Party Shrinks for Q4 Mortgage Revival
MBA still expects originations to start to rise from year-ago levels, but size of gain diminishes as high rates persist.
The Mortgage Bankers Association’s latest forecast released Monday shows the long slide in mortgage production is still expected to reverse with a fourth-quarter gain, but the gain is smaller than in previous monthly forecasts.
MBA’s mortgage and economic forecasts dated Sept. 18 lowered total originations by 5.4% from its Aug. 21 forecast with most of the drop coming from refinances. It now expects total originations in the fourth quarter will be 7.6% higher than a year earlier, instead of the 13.7% gain in its Aug. 21 forecast.
Purchase originations for the fourth quarter were lowered 3.5% to $358 billion. The revised amount is 5% higher than a year earlier.
Refinances for the fourth quarter were revised down 13% to $82 billion. The revised amount is 21% higher than a year earlier.
Other numbers in the report show a continuing of MBA’s pattern of revising as interest rates and inflation are higher than it expected. In the near term, the economy is also continuing to look better than previous forecasts as measured by gross domestic product, while MBA now expects a weaker performance in the second half of 2024.
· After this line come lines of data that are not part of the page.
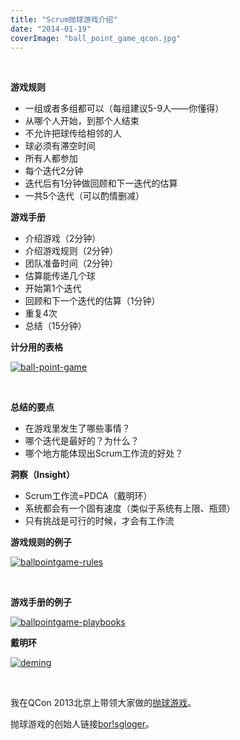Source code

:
 ```yaml
---
title: "Scrum抛球游戏介绍"
date: "2014-01-19"
coverImage: "ball_point_game_qcon.jpg"
---
```


 

**游戏规则**

- 一组或者多组都可以（每组建议5-9人——你懂得）
- 从哪个人开始，到那个人结束
- 不允许把球传给相邻的人
- 球必须有滞空时间
- 所有人都参加
- 每个迭代2分钟
- 迭代后有1分钟做回顾和下一迭代的估算
- 一共5个迭代（可以酌情删减）

**游戏手册**

- 介绍游戏（2分钟）
- 介绍游戏规则（2分钟）
- 团队准备时间（2分钟）
- 估算能传递几个球
- 开始第1个迭代
- 回顾和下一个迭代的估算（1分钟）
- 重复4次
- 总结（15分钟）

**计分用的表格**

[![ball-point-game](/wp-content/uploads/2014/01/ball-point-game-300x121.jpg)](/wp-content/uploads/2014/01/ball-point-game.jpg)

 

**总结的要点**

- 在游戏里发生了哪些事情？
- 哪个迭代是最好的？为什么？
- 哪个地方能体现出Scrum工作流的好处？

**洞察（Insight）**

- Scrum工作流=PDCA（戴明环）
- 系统都会有一个固有速度（类似于系统有上限、瓶颈）
- 只有挑战是可行的时候，才会有工作流

**游戏规则的例子**

[![ballpointgame-rules](/wp-content/uploads/2014/01/ballpointgame-rules-228x300.jpg)](/wp-content/uploads/2014/01/ballpointgame-rules.jpg)

 

**游戏手册的例子**

[![ballpointgame-playbooks](/wp-content/uploads/2014/01/ballpointgame-playbooks-209x300.jpg)](/wp-content/uploads/2014/01/ballpointgame-playbooks.jpg)

**戴明环**

[![deming](/wp-content/uploads/2014/01/deming-300x262.jpg)](/wp-content/uploads/2014/01/deming.jpg)

 

我在QCon 2013北京上带领大家做的[抛球游戏](http://bobjiang.com/2013/08/27/ball-point-game/)。

抛球游戏的创始人链接[bor!sgloger](http://borisgloger.com/wp-content/uploads/2013/10/BallPointGame.pdf)。
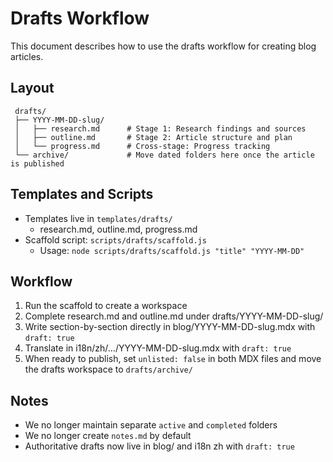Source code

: # Drafts Workflow

This document describes how to use the drafts workflow for creating blog articles.

## Layout

```
 drafts/
 ├── YYYY-MM-DD-slug/
 │   ├── research.md      # Stage 1: Research findings and sources
 │   ├── outline.md       # Stage 2: Article structure and plan
 │   └── progress.md      # Cross-stage: Progress tracking
 └── archive/             # Move dated folders here once the article is published
```

## Templates and Scripts

- Templates live in `templates/drafts/`
  - research.md, outline.md, progress.md
- Scaffold script: `scripts/drafts/scaffold.js`
  - Usage: `node scripts/drafts/scaffold.js "title" "YYYY-MM-DD"`

## Workflow

1. Run the scaffold to create a workspace
2. Complete research.md and outline.md under drafts/YYYY-MM-DD-slug/
3. Write section-by-section directly in blog/YYYY-MM-DD-slug.mdx with `draft: true`
4. Translate in i18n/zh/.../YYYY-MM-DD-slug.mdx with `draft: true`
5. When ready to publish, set `unlisted: false` in both MDX files and move the drafts workspace to `drafts/archive/`

## Notes

- We no longer maintain separate `active` and `completed` folders
- We no longer create `notes.md` by default
- Authoritative drafts now live in blog/ and i18n zh with `draft: true`

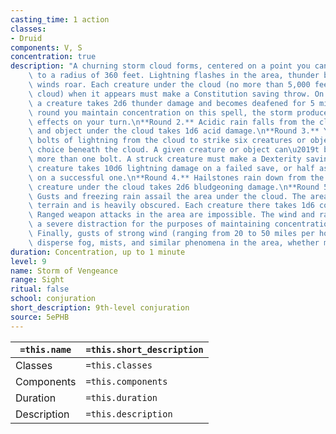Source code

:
 ```yaml
---
casting_time: 1 action
classes:
- Druid
components: V, S
concentration: true
description: "A churning storm cloud forms, centered on a point you can see and spreading\
    \ to a radius of 360 feet. Lightning flashes in the area, thunder booms, and strong\
    \ winds roar. Each creature under the cloud (no more than 5,000 feet beneath the\
    \ cloud) when it appears must make a Constitution saving throw. On a failed save,\
    \ a creature takes 2d6 thunder damage and becomes deafened for 5 minutes.\nEach\
    \ round you maintain concentration on this spell, the storm produces additional\
    \ effects on your turn.\n**Round 2.** Acidic rain falls from the cloud. Each creature\
    \ and object under the cloud takes 1d6 acid damage.\n**Round 3.** You call six\
    \ bolts of lightning from the cloud to strike six creatures or objects of your\
    \ choice beneath the cloud. A given creature or object can\u2019t be struck by\
    \ more than one bolt. A struck creature must make a Dexterity saving throw. The\
    \ creature takes 10d6 lightning damage on a failed save, or half as much damage\
    \ on a successful one.\n**Round 4.** Hailstones rain down from the cloud. Each\
    \ creature under the cloud takes 2d6 bludgeoning damage.\n**Round 5\u201310.**\
    \ Gusts and freezing rain assail the area under the cloud. The area becomes difficult\
    \ terrain and is heavily obscured. Each creature there takes 1d6 cold damage.\
    \ Ranged weapon attacks in the area are impossible. The wind and rain count as\
    \ a severe distraction for the purposes of maintaining concentration on spells.\
    \ Finally, gusts of strong wind (ranging from 20 to 50 miles per hour) automatically\
    \ disperse fog, mists, and similar phenomena in the area, whether mundane or magical."
duration: Concentration, up to 1 minute
level: 9
name: Storm of Vengeance
range: Sight
ritual: false
school: conjuration
short_description: 9th-level conjuration
source: 5ePHB
---
```


| `=this.name` | `=this.short_description` |
| ------------ | ------------------------- |
| Classes      | `=this.classes`           |
| Components   | `=this.components`        |
| Duration     | `=this.duration`          |
| Description  | `=this.description`       |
Those trends have reflected the Fed’s rapid increase in interest rates since early 2022. CUNA and NAFCU economists said last week the Federal Open Market Committee is likely to hold rates at their current level at its next meeting, which ends Wednesday.
MBA had previously expected 30-year fixed-rate mortgages to fall from 6.2% Dec. 31 to 5% by the end of 2024 and 4.6% by the end of 2025. The new forecast doesn’t show mortgage rates falling below 5% within its horizon, which ends December 2025. The Sept. 18 forecast expects interest rates to end this year at 6.3%, next year at 5.4% and 2025 at 5.1%.
Joel Kan, MBA’s deputy chief economist, said Sept. 13 that mortgage applications after seasonal adjustments have fallen from the previous week’s level for seven of the past eight weeks, falling to their lowest level since 1996 for the week ending Sept. 8.
“Last week’s decline was driven by a 5% drop in refinance applications to the weakest reading since January 2023,” Kan said. “The 30-year fixed mortgage rate increased to 7.27% last week and was 40 basis points higher than where it was in late July.”
Purchase applications increased over the week despite the increase in rates, pushed higher by a 2%gain in conventional loans.
“Given how high rates are right now, there continues to be minimal refinance activity and a reduced incentive for homeowners to sell and buy a new home at a higher rate,” Kan said.
The most recent data for credit unions is for the second quarter. NCUA data released Sept. 7 shows credit unions originated $25.7 billion in residential first mortgages in the second quarter, down 53% from a year earlier, while MBA shows originations by all lenders fell 34% to $463 billion.